++++ DATA FOR THIS TASK ++++
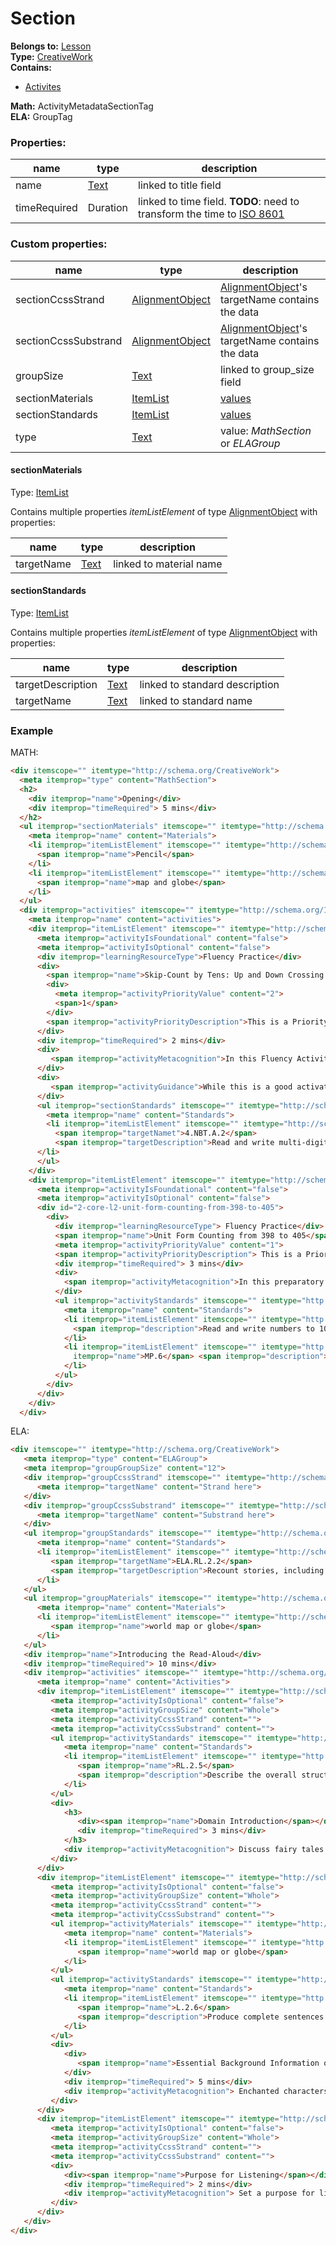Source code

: # Section 

**Belongs to:** [Lesson](./lesson.md)  
**Type:** [CreativeWork](http://schema.org/CreativeWork)  
**Contains:**
- [Activites](./activity.md)
  
**Math:** ActivityMetadataSectionTag  
**ELA:** GroupTag

### Properties:

|name|type|description|
|----|----|-----------|
|name|[Text](http://schema.org/Text)|linked to title field|
|timeRequired|Duration|linked to time field. **TODO**: need to transform the time to [ISO 8601](https://en.wikipedia.org/wiki/ISO_8601)|

### Custom properties:

|name|type|description|
|----|----|-----------|
|sectionCcssStrand|[AlignmentObject](http://schema.org/AlignmentObject)|[AlignmentObject](http://schema.\org/AlignmentObject)'s targetName contains the data|
|sectionCcssSubstrand|[AlignmentObject](http://schema.org/AlignmentObject)|[AlignmentObject](http://schema.\org/AlignmentObject)'s targetName contains the data|
|groupSize|[Text](http://schema.org/Text)|linked to group_size field|
|sectionMaterials|[ItemList](http://schema.org/ItemList)|[values](#materials)|
|sectionStandards|[ItemList](http://schema.org/ItemList)|[values](#standards)|
|type|[Text](http://schema.org/Text)|value: _MathSection_ or _ELAGroup_|

#### sectionMaterials<a name="materials"></a>

Type: [ItemList](http://schema.org/ItemList)

Contains multiple properties _itemListElement_ of type [AlignmentObject](http://schema.org/AlignmentObject) with
properties:

|name|type|description|
|----|----|-----------|
|targetName|[Text](http://schema.org/Text)|linked to material name|

#### sectionStandards<a name="standards"></a>

Type: [ItemList](http://schema.org/ItemList)

Contains multiple properties _itemListElement_ of type [AlignmentObject](http://schema.org/AlignmentObject) with
properties:

|name|type|description|
|----|----|-----------|
|targetDescription|[Text](http://schema.org/Text)|linked to standard description|
|targetName|[Text](http://schema.org/Text)|linked to standard name|


### Example

MATH:

```html
<div itemscope="" itemtype="http://schema.org/CreativeWork">
  <meta itemprop="type" content="MathSection">
  <h2>
    <div itemprop="name">Opening</div>
    <div itemprop="timeRequired"> 5 mins</div>
  </h2>
  <ul itemprop="sectionMaterials" itemscope="" itemtype="http://schema.org/ItemList">
    <meta itemprop="name" content="Materials">
    <li itemprop="itemListElement" itemscope="" itemtype="http://schema.org/ListItem">
      <span itemprop="name">Pencil</span>
    </li>
    <li itemprop="itemListElement" itemscope="" itemtype="http://schema.org/ListItem">
      <span itemprop="name">map and globe</span>
    </li>
  </ul>
  <div itemprop="activities" itemscope="" itemtype="http://schema.org/ItemList">
    <meta itemprop="name" content="activities">
    <div itemprop="itemListElement" itemscope="" itemtype="http://schema.org/CreativeWork">
      <meta itemprop="activityIsFoundational" content="false">
      <meta itemprop="activityIsOptional" content="false">
      <div itemprop="learningResourceType">Fluency Practice</div>
      <div>
        <span itemprop="name">Skip-Count by Tens: Up and Down Crossing 100</span>
        <div>
          <meta itemprop="activityPriorityValue" content="2">
          <span>1</span>
        </div>
        <span itemprop="activityPriorityDescription">This is a Priority 2 activity that can be skipped...</span>
      </div>
      <div itemprop="timeRequired"> 2 mins</div>
      <div>
         <span itemprop="activityMetacognition">In this Fluency Activity, students count by 10 to get them thinking about units of 10.</span>
      </div>
      <div>
         <span itemprop="activityGuidance">While this is a good activator for the Concept Development...</span>
      </div>
      <ul itemprop="sectionStandards" itemscope="" itemtype="http://schema.org/ItemList">
        <meta itemprop="name" content="Standards">
        <li itemprop="itemListElement" itemscope="" itemtype="http://schema.org/AlignmentObject">
          <span itemprop="targetNamet">4.NBT.A.2</span>
          <span itemprop="targetDescription">Read and write multi-digit whole numbers using...</span>
      </li>
      </ul>
    </div>
    <div itemprop="itemListElement" itemscope="" itemtype="http://schema.org/CreativeWork">
      <meta itemprop="activityIsFoundational" content="false">
      <meta itemprop="activityIsOptional" content="false">
      <div id="2-core-l2-unit-form-counting-from-398-to-405">
        <div>
          <div itemprop="learningResourceType"> Fluency Practice</div>
          <span itemprop="name">Unit Form Counting from 398 to 405</span>
          <meta itemprop="activityPriorityValue" content="1">
          <span itemprop="activityPriorityDescription"> This is a Priority 1 activity that ...</span>
          <div itemprop="timeRequired"> 3 mins</div>
          <div>
            <span itemprop="activityMetacognition">In this preparatory Fluency Activity, students...</span>
          </div>
          <ul itemprop="activityStandards" itemscope="" itemtype="http://schema.org/ItemList">
            <meta itemprop="name" content="Standards">
            <li itemprop="itemListElement" itemscope="" itemtype="http://schema.org/ListItem"><span itemprop="name">2.NBT.A.3</span>
              <span itemprop="description">Read and write numbers to 1000 using base-ten numerals, number names, and expanded form.</span>
            </li>
            <li itemprop="itemListElement" itemscope="" itemtype="http://schema.org/ListItem"><span
              itemprop="name">MP.6</span> <span itemprop="description">Attend to precision.</span>
            </li>
          </ul>
        </div>
      </div>
    </div>
  </div>
```

ELA:

```html
<div itemscope="" itemtype="http://schema.org/CreativeWork">
   <meta itemprop="type" content="ELAGroup">
   <meta itemprop="groupGroupSize" content="12">
   <div itemprop="groupCcssStrand" itemscope="" itemtype="http://schema.org/AlignmentObject">
      <meta itemprop="targetName" content="Strand here">
   </div>
   <div itemprop="groupCcssSubstrand" itemscope="" itemtype="http://schema.org/AlignmentObject">
      <meta itemprop="targetName" content="Substrand here">
   </div>
   <ul itemprop="groupStandards" itemscope="" itemtype="http://schema.org/ItemList">
      <meta itemprop="name" content="Standards">
      <li itemprop="itemListElement" itemscope="" itemtype="http://schema.org/AlignmentObject">
         <span itemprop="targetName">ELA.RL.2.2</span>
         <span itemprop="targetDescription">Recount stories, including fables and folktales from diverse cultures, and determine their central message, lesson, or moral.</span>
      </li>
   </ul>
   <ul itemprop="groupMaterials" itemscope="" itemtype="http://schema.org/ItemList">
      <meta itemprop="name" content="Materials">
      <li itemprop="itemListElement" itemscope="" itemtype="http://schema.org/ListItem">
         <span itemprop="name">world map or globe</span>
      </li>
   </ul>
   <div itemprop="name">Introducing the Read-Aloud</div>
   <div itemprop="timeRequired"> 10 mins</div>
   <div itemprop="activities" itemscope="" itemtype="http://schema.org/ItemList">
      <meta itemprop="name" content="Activities">
      <div itemprop="itemListElement" itemscope="" itemtype="http://schema.org/CreativeWork">
         <meta itemprop="activityIsOptional" content="false">
         <meta itemprop="activityGroupSize" content="Whole">
         <meta itemprop="activityCcssStrand" content="">
         <meta itemprop="activityCcssSubstrand" content="">
         <ul itemprop="activityStandards" itemscope="" itemtype="http://schema.org/ItemList">
            <meta itemprop="name" content="Standards">
            <li itemprop="itemListElement" itemscope="" itemtype="http://schema.org/ListItem">
               <span itemprop="name">RL.2.5</span>
               <span itemprop="description">Describe the overall structure of a story, including describing how the beginning introduces the story and the ending concludes the action.</span>
            </li>
         </ul>
         <div>
            <h3>
               <div><span itemprop="name">Domain Introduction</span></div>
               <div itemprop="timeRequired"> 3 mins</div>
            </h3>
            <div itemprop="activityMetacognition"> Discuss fairy tales that...</div>
         </div>
      </div>
      <div itemprop="itemListElement" itemscope="" itemtype="http://schema.org/CreativeWork">
         <meta itemprop="activityIsOptional" content="false">
         <meta itemprop="activityGroupSize" content="Whole">
         <meta itemprop="activityCcssStrand" content="">
         <meta itemprop="activityCcssSubstrand" content="">
         <ul itemprop="activityMaterials" itemscope="" itemtype="http://schema.org/ItemList">
            <meta itemprop="name" content="Materials">
            <li itemprop="itemListElement" itemscope="" itemtype="http://schema.org/ListItem">
               <span itemprop="name">world map or globe</span>
            </li>
         </ul>
         <ul itemprop="activityStandards" itemscope="" itemtype="http://schema.org/ItemList">
            <meta itemprop="name" content="Standards">
            <li itemprop="itemListElement" itemscope="" itemtype="http://schema.org/ListItem">
               <span itemprop="name">L.2.6</span>
               <span itemprop="description">Produce complete sentences when appropriate to task and situation in order to provide requested detail or clarification.</span>
            </li>
         </ul>
         <div>
            <div>
               <span itemprop="name">Essential Background Information or Terms</span>
            </div>
            <div itemprop="timeRequired"> 5 mins</div>
            <div itemprop="activityMetacognition"> Enchanted characters are...</div>
         </div>
      </div>
      <div itemprop="itemListElement" itemscope="" itemtype="http://schema.org/CreativeWork">
         <meta itemprop="activityIsOptional" content="false">
         <meta itemprop="activityGroupSize" content="Whole">
         <meta itemprop="activityCcssStrand" content="">
         <meta itemprop="activityCcssSubstrand" content="">
         <div>
            <div><span itemprop="name">Purpose for Listening</span></div>
            <div itemprop="timeRequired"> 2 mins</div>
            <div itemprop="activityMetacognition"> Set a purpose for listening to...</div>
         </div>
      </div>
   </div>
</div>
```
++++
▸ REQUIRED ACTION: Find the string "numbers" in the material above, and report every line where it occurs.

▸ RESULT BELOW:
          <span itemprop="targetDescription">Read and write multi-digit whole numbers using...</span>
              <span itemprop="description">Read and write numbers to 1000 using base-ten numerals, number names, and expanded form.</span>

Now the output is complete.